It was about 19 years ago...She was a matriarch of the church, I was the new pastor in my first pastorate. She was a retired schooteacher, having taught back in the days when you could still discipline the students. She kind of scared me. She had invited me over to her house. She wanted to ask me some questions.
I was nervous. She was a Seppa in her first marriage, before her first husband died. The road in front of the church was named after her family. I didn't know it at the time, but her family had once owned the land on which the church was built. She obviously had had much influence in the church, and she wanted to check me out.
I didn't know what to expect, but it didn't take long before she started asking me some questions. I can't remember what all we talked about, but I do remember one question: "What is the most important virtue for a Pastor to have?" The question kind of caught me by surprise. But I thought about it a moment and answer: "humility."
My first impressions of Helen Leigh were that she was kind of stern and harsh, but it didn't take long before I found out just how wrong that I was. She was precious. In my early days as Pastor, she looked out for our young family. When I had a cold she kindly chided me for not taking vitamin C. Her and her husband took Laura and I out to dinner and then paid for the babysitting. She had a big heart. Harriet and Helen were best friends and played the piano and organ together for years. We were all saddened when she passed, years ago, but will see her again in heaven.
Back to my answer. I was asked in a recent interview about the relative importance of humility with regards to effective leadership. Great question! Not only is humility essential to leadership, it is essential to life. How is it that we, formerly dead in our sins, could be used by God (Eph. 2:1)? What abilities do we have within ourselves to serve the living God? God saved us entirely by His grace through the work of His Son on the cross. "All we had to offer Him was brokenness and strife." But He saved us and changed us and gifted us that we might serve Him. It is all by God's grace (1 Cor. 4:7). Even the good works that we do were "prepared beforehand that we should walk in them" (Eph. 2:10). "All that I am or ever hope to be I owe it all to Thee" the song says.
To the extent that we realize our great need we better appreciate God great provision.

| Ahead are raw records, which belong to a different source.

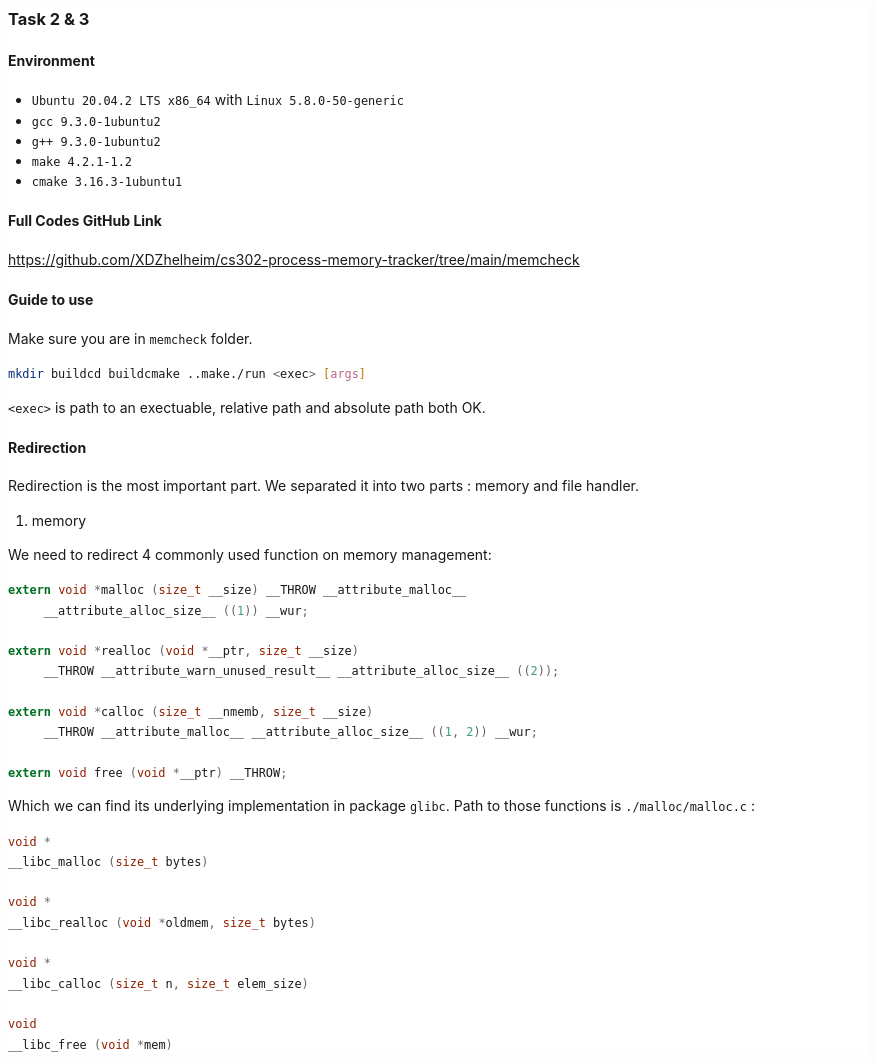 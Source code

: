 ### Task 2 & 3

#### Environment

* `Ubuntu 20.04.2 LTS x86_64` with `Linux 5.8.0-50-generic`
* `gcc 9.3.0-1ubuntu2`
* `g++ 9.3.0-1ubuntu2`
* `make 4.2.1-1.2`
* `cmake 3.16.3-1ubuntu1`

#### Full Codes GitHub Link

https://github.com/XDZhelheim/cs302-process-memory-tracker/tree/main/memcheck

#### Guide to use

Make sure you are in `memcheck` folder.

```sh
mkdir buildcd buildcmake ..make./run <exec> [args]
```

`<exec>` is path to an exectuable, relative path and absolute path both OK.

#### Redirection

Redirection is the most important part. We separated it into two parts : memory and file handler.

1. memory

We need to redirect 4 commonly used function on memory management: 

```C
extern void *malloc (size_t __size) __THROW __attribute_malloc__
     __attribute_alloc_size__ ((1)) __wur;

extern void *realloc (void *__ptr, size_t __size)
     __THROW __attribute_warn_unused_result__ __attribute_alloc_size__ ((2));
     
extern void *calloc (size_t __nmemb, size_t __size)
     __THROW __attribute_malloc__ __attribute_alloc_size__ ((1, 2)) __wur;

extern void free (void *__ptr) __THROW;
```

Which we can find its underlying implementation in package `glibc`. Path to those functions is `./malloc/malloc.c` :

```C
void *
__libc_malloc (size_t bytes)

void *
__libc_realloc (void *oldmem, size_t bytes)

void *
__libc_calloc (size_t n, size_t elem_size)

void
__libc_free (void *mem)
```
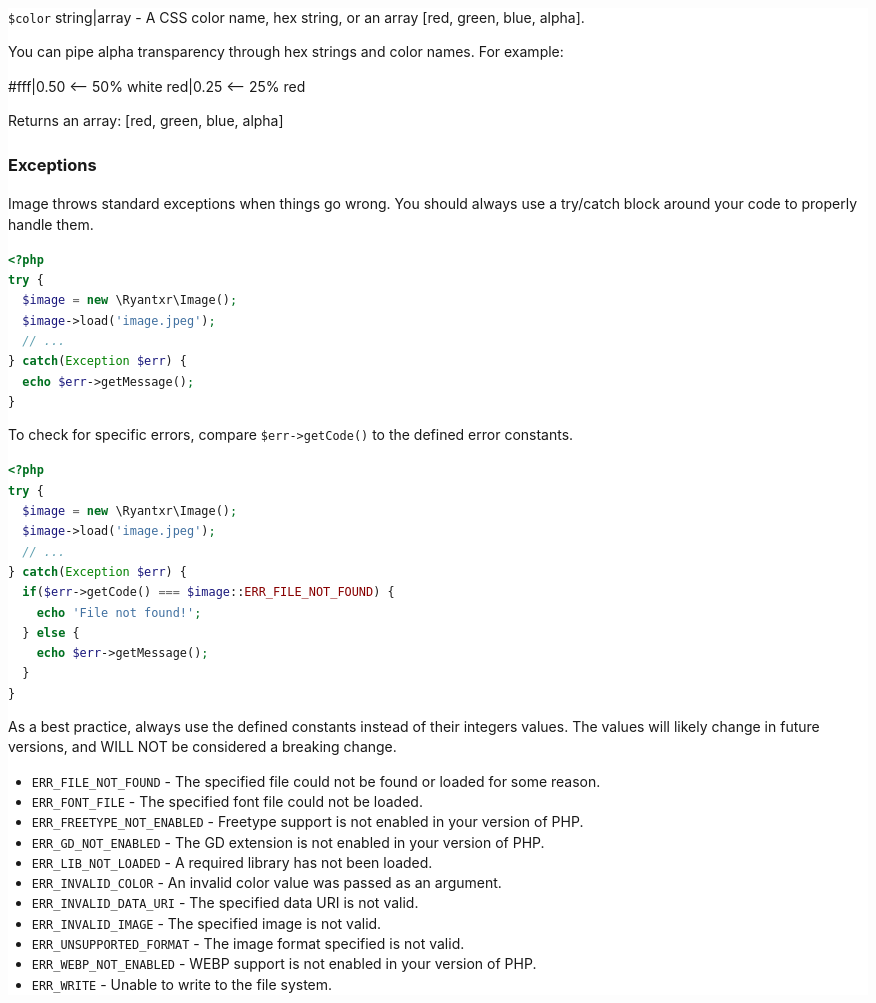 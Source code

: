   `$color` string|array - A CSS color name, hex string, or an array [red, green, blue, alpha].

You can pipe alpha transparency through hex strings and color names. For example:

  #fff|0.50 <-- 50% white
  red|0.25 <-- 25% red

Returns an array: [red, green, blue, alpha]

### Exceptions

Image throws standard exceptions when things go wrong. You should always use a try/catch block around your code to properly handle them.

```php
<?php
try {
  $image = new \Ryantxr\Image();
  $image->load('image.jpeg');
  // ...
} catch(Exception $err) {
  echo $err->getMessage();
}
```

To check for specific errors, compare `$err->getCode()` to the defined error constants.

```php
<?php
try {
  $image = new \Ryantxr\Image();
  $image->load('image.jpeg');
  // ...
} catch(Exception $err) {
  if($err->getCode() === $image::ERR_FILE_NOT_FOUND) {
    echo 'File not found!';
  } else {
    echo $err->getMessage();
  }
}
```

As a best practice, always use the defined constants instead of their integers values. The values will likely change in future versions, and WILL NOT be considered a breaking change.

- `ERR_FILE_NOT_FOUND` - The specified file could not be found or loaded for some reason.
- `ERR_FONT_FILE` - The specified font file could not be loaded.
- `ERR_FREETYPE_NOT_ENABLED` - Freetype support is not enabled in your version of PHP.
- `ERR_GD_NOT_ENABLED` - The GD extension is not enabled in your version of PHP.
- `ERR_LIB_NOT_LOADED` - A required library has not been loaded.
- `ERR_INVALID_COLOR` - An invalid color value was passed as an argument.
- `ERR_INVALID_DATA_URI` - The specified data URI is not valid.
- `ERR_INVALID_IMAGE` - The specified image is not valid.
- `ERR_UNSUPPORTED_FORMAT` - The image format specified is not valid.
- `ERR_WEBP_NOT_ENABLED` - WEBP support is not enabled in your version of PHP.
- `ERR_WRITE` - Unable to write to the file system.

Three separate times we find in Scripture this truth, "God is opposed to the proud, but gives grace to the humble" (Prov. 3:34; James 4:6; 1 Pet. 5:5). The only thing preventing me from experiencing God's grace to a greater degree--which He has lavished upon me (Eph. 1:8)--is my own ill-founded self-sufficiency. Lord help me to see more clearly both your greatness and my own need, that your provision might be "perfected in (my) weakness" (2 Cor. 12:9).